Pomerance, alarmado, dejó la lectura a medio párrafo. Parecía haber surgido de la nada. Lo releyó otra vez. No tenía sentido. Él no era un científico; hacía once años que se había graduado en Historia por la Universidad de Cornell. Tenía toda la pinta de un desnutrido estudiante de doctorado emergiendo de madrugada de entre las estanterías de libros con sus gafas de carey y su espeso bigote, que se marchitaba desordenadamente por las comisuras de sus labios. Su característica más definitoria era su gran altura (medía casi dos metros), que parecía que le avergonzaba y que le obligaba a encorvarse para amoldarse a sus interlocutores. Su expresivo rostro era propenso a configurar una amplia sonrisa, casi de maníaco, pero cuando guardaba la compostura, como mientras leía el informe del carbón, transmitía preocupación. Hacía tiempo que se enfrentaba a informes técnicos, y cuando lo hacía actuaba como lo haría un historiador: analizaba la fuente original, leía entre líneas. Cuando no conseguía entender algo, hacía alguna llamada telefónica, normalmente a los autores de los informes, que solían sorprenderse con sus preguntas. Los científicos no estaban acostumbrados a responder a las dudas de los lobistas políticos. No estaban acostumbrados a pensar sobre temas políticos.
Pomerance tenía una importante pregunta acerca del informe del carbón: si el uso de carbón, petróleo y gas natural nos podría conducir a una catástrofe global, ¿por qué nadie se lo había contado? Si había alguien en Washington —alguien en los Estados Unidos de América— que tendría que haber conocido aquel peligro, ese era Rafe Pomerance. Como subdirector legislativo de Amigos de la Tierra, la astuta y combativa organización sin ánimo de lucro que David Brower había fundado tras dimitir del Sierra Club una década antes, Pomerance era uno de los activistas medioambientales mejor conectados de la nación, con estrechas relaciones con empleados públicos de todos los niveles de las ramas legislativa y ejecutiva. El hecho de que fuera bienvenido en los salones del edificio Dirksen de oficinas del Senado para asistir a las celebraciones del Día de la Tierra tenía algo que ver con el hecho de que fuera un Morgenthau —bisnieto de Henry Morgenthau padre, embajador en el Imperio otomano bajo la presidencia de Woodrow Wilson; sobrino nieto de Henry Morgenthau hijo, secretario del Tesoro bajo la presidencia de Franklin D. Roosevelt; y primo segundo de Robert, fiscal del distrito de Manhattan—, pero quizás también con su carisma.

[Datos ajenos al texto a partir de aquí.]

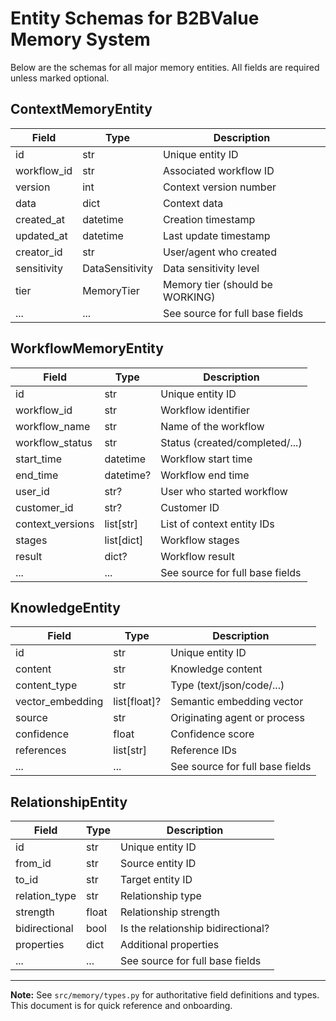 # Entity Schemas for B2BValue Memory System

Below are the schemas for all major memory entities. All fields are required unless marked optional.

## ContextMemoryEntity
| Field         | Type           | Description                                   |
|-------------- |---------------|-----------------------------------------------|
| id            | str            | Unique entity ID                              |
| workflow_id   | str            | Associated workflow ID                        |
| version       | int            | Context version number                        |
| data          | dict           | Context data                                  |
| created_at    | datetime       | Creation timestamp                            |
| updated_at    | datetime       | Last update timestamp                         |
| creator_id    | str            | User/agent who created                        |
| sensitivity   | DataSensitivity| Data sensitivity level                        |
| tier          | MemoryTier     | Memory tier (should be WORKING)               |
| ...           | ...            | See source for full base fields               |

## WorkflowMemoryEntity
| Field         | Type           | Description                                   |
|-------------- |---------------|-----------------------------------------------|
| id            | str            | Unique entity ID                              |
| workflow_id   | str            | Workflow identifier                           |
| workflow_name | str            | Name of the workflow                          |
| workflow_status| str           | Status (created/completed/...)                |
| start_time    | datetime       | Workflow start time                           |
| end_time      | datetime?      | Workflow end time                             |
| user_id       | str?           | User who started workflow                     |
| customer_id   | str?           | Customer ID                                   |
| context_versions| list[str]    | List of context entity IDs                    |
| stages        | list[dict]     | Workflow stages                               |
| result        | dict?          | Workflow result                               |
| ...           | ...            | See source for full base fields               |

## KnowledgeEntity
| Field         | Type           | Description                                   |
|-------------- |---------------|-----------------------------------------------|
| id            | str            | Unique entity ID                              |
| content       | str            | Knowledge content                             |
| content_type  | str            | Type (text/json/code/...)                     |
| vector_embedding| list[float]? | Semantic embedding vector                     |
| source        | str            | Originating agent or process                  |
| confidence    | float          | Confidence score                              |
| references    | list[str]      | Reference IDs                                 |
| ...           | ...            | See source for full base fields               |

## RelationshipEntity
| Field         | Type           | Description                                   |
|-------------- |---------------|-----------------------------------------------|
| id            | str            | Unique entity ID                              |
| from_id       | str            | Source entity ID                              |
| to_id         | str            | Target entity ID                              |
| relation_type | str            | Relationship type                             |
| strength      | float          | Relationship strength                         |
| bidirectional | bool           | Is the relationship bidirectional?            |
| properties    | dict           | Additional properties                         |
| ...           | ...            | See source for full base fields               |

---

**Note:** See `src/memory/types.py` for authoritative field definitions and types. This document is for quick reference and onboarding.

Discreto, locuaz, obsesivo y con un talento innato para realizar discursos entusiastas, Pomerance parecía estar en todas partes a la vez, hablando con todo el mundo en voz muy alta. Su principal obsesión era la calidad del aire. A los veinticinco años, tras una etapa dedicada al ámbito de los derechos sociales, había empezado a trabajar para proteger y ampliar la Ley del Aire Limpio, la ley integral que regula la polución atmosférica, en relación con la cual elaboró varias proposiciones de enmienda. Ello le llevó a afrontar el problema de la lluvia ácida y, en última instancia, a leer el informe sobre el carbón.

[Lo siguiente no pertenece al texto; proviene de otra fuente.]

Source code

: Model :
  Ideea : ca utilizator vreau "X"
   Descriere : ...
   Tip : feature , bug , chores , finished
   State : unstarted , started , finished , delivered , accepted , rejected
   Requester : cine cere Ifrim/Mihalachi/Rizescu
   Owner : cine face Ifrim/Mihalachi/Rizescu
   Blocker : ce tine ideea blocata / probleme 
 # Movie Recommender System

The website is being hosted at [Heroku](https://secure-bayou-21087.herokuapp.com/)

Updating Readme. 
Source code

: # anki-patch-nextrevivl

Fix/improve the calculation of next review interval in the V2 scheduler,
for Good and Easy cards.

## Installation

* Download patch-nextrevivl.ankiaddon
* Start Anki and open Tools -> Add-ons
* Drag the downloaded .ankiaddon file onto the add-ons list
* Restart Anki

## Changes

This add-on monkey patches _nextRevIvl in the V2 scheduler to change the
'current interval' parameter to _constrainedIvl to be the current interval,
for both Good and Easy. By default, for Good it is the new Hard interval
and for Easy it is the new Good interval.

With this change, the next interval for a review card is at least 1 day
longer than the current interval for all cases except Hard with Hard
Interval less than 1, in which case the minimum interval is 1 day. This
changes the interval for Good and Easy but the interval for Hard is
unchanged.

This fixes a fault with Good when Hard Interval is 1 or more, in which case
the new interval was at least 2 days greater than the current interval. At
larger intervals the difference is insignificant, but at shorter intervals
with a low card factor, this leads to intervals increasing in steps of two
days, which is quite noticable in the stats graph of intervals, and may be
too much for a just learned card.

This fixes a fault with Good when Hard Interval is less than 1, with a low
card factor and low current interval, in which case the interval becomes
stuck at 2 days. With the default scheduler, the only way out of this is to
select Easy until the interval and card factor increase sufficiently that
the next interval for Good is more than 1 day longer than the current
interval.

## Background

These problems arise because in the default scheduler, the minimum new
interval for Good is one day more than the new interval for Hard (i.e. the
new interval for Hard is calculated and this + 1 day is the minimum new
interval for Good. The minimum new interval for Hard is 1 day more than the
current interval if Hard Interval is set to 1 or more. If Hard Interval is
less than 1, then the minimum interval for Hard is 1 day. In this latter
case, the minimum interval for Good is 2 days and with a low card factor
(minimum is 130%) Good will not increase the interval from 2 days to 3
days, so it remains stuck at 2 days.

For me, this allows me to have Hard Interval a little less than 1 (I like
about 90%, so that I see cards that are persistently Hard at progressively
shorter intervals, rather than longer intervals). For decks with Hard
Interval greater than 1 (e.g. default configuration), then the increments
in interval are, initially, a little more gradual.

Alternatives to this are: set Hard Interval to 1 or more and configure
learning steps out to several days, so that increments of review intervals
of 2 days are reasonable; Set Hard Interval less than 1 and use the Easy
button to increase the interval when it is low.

Pomerance le mostró el inquietante párrafo que acababa de leer a Betsy Agle, su compañera de despacho. ¿Había oído ella algo relacionado con el «efecto invernadero»? ¿Era realmente posible que la humanidad estuviese recalentando el planeta?

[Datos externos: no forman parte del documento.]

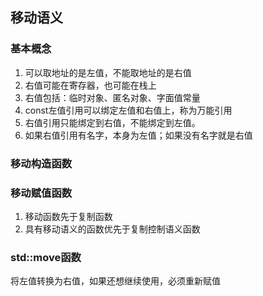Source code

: ## 移动语义
### 基本概念
1. 可以取地址的是左值，不能取地址的是右值
2. 右值可能在寄存器，也可能在栈上
3. 右值包括：临时对象、匿名对象、字面值常量
4. const左值引用可以绑定左值和右值上，称为万能引用
5. 右值引用只能绑定到右值，不能绑定到左值。
6. 如果右值引用有名字，本身为左值；如果没有名字就是右值

### 移动构造函数
### 移动赋值函数
1. 移动函数先于复制函数
2. 具有移动语义的函数优先于复制控制语义函数
### std::move函数
将左值转换为右值，如果还想继续使用，必须重新赋值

Agle se encogió de hombros. Ella tampoco había oído hablar nunca de ello.
Aquella conversación podría haberse quedado en anécdota, pero unos días más tarde, cuando Pomerance llegó a la oficina, Agle lo recibió blandiendo una copia de un periódico que le habían enviado sus compañeros de la oficina de Amigos de la Tierra en Denver.
—¿Es esto de lo que estabas hablando el otro día? —le preguntó entre aspavientos.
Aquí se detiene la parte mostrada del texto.